THE PROBLEM: For each line of the data below that contains "Production", return that line.
▼▼▼
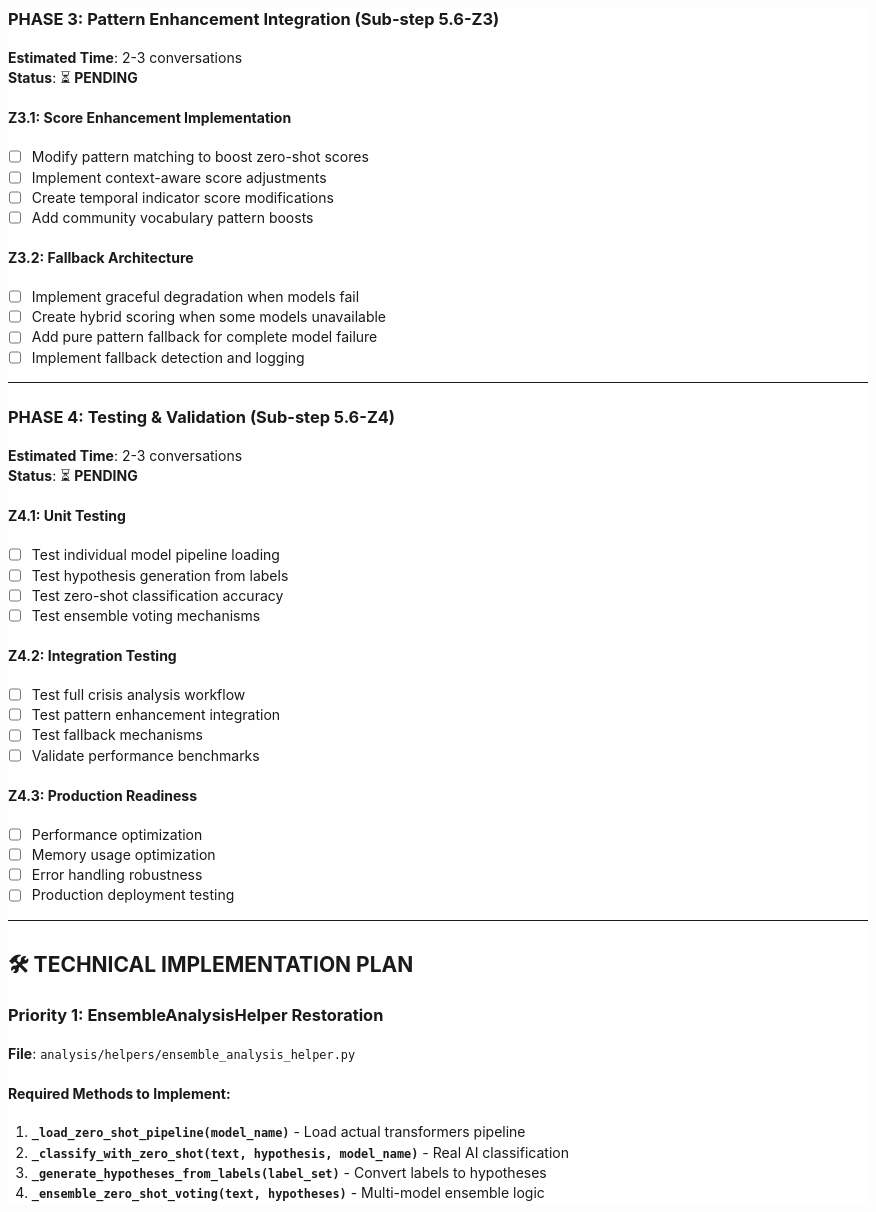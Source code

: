 ### **PHASE 3: Pattern Enhancement Integration (Sub-step 5.6-Z3)**
**Estimated Time**: 2-3 conversations  
**Status**: ⏳ **PENDING**

#### **Z3.1: Score Enhancement Implementation**
- [ ] Modify pattern matching to boost zero-shot scores
- [ ] Implement context-aware score adjustments
- [ ] Create temporal indicator score modifications
- [ ] Add community vocabulary pattern boosts

#### **Z3.2: Fallback Architecture**
- [ ] Implement graceful degradation when models fail
- [ ] Create hybrid scoring when some models unavailable
- [ ] Add pure pattern fallback for complete model failure
- [ ] Implement fallback detection and logging

---

### **PHASE 4: Testing & Validation (Sub-step 5.6-Z4)**
**Estimated Time**: 2-3 conversations  
**Status**: ⏳ **PENDING**

#### **Z4.1: Unit Testing**
- [ ] Test individual model pipeline loading
- [ ] Test hypothesis generation from labels
- [ ] Test zero-shot classification accuracy
- [ ] Test ensemble voting mechanisms

#### **Z4.2: Integration Testing**
- [ ] Test full crisis analysis workflow
- [ ] Test pattern enhancement integration
- [ ] Test fallback mechanisms
- [ ] Validate performance benchmarks

#### **Z4.3: Production Readiness**
- [ ] Performance optimization
- [ ] Memory usage optimization
- [ ] Error handling robustness
- [ ] Production deployment testing

---

## 🛠️ **TECHNICAL IMPLEMENTATION PLAN**

### **Priority 1: EnsembleAnalysisHelper Restoration**
**File**: `analysis/helpers/ensemble_analysis_helper.py`

#### **Required Methods to Implement:**
1. **`_load_zero_shot_pipeline(model_name)`** - Load actual transformers pipeline
2. **`_classify_with_zero_shot(text, hypothesis, model_name)`** - Real AI classification
3. **`_generate_hypotheses_from_labels(label_set)`** - Convert labels to hypotheses
4. **`_ensemble_zero_shot_voting(text, hypotheses)`** - Multi-model ensemble logic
▲▲▲
ANSWER BELOW:
#### **Z4.3: Production Readiness**
- [ ] Production deployment testing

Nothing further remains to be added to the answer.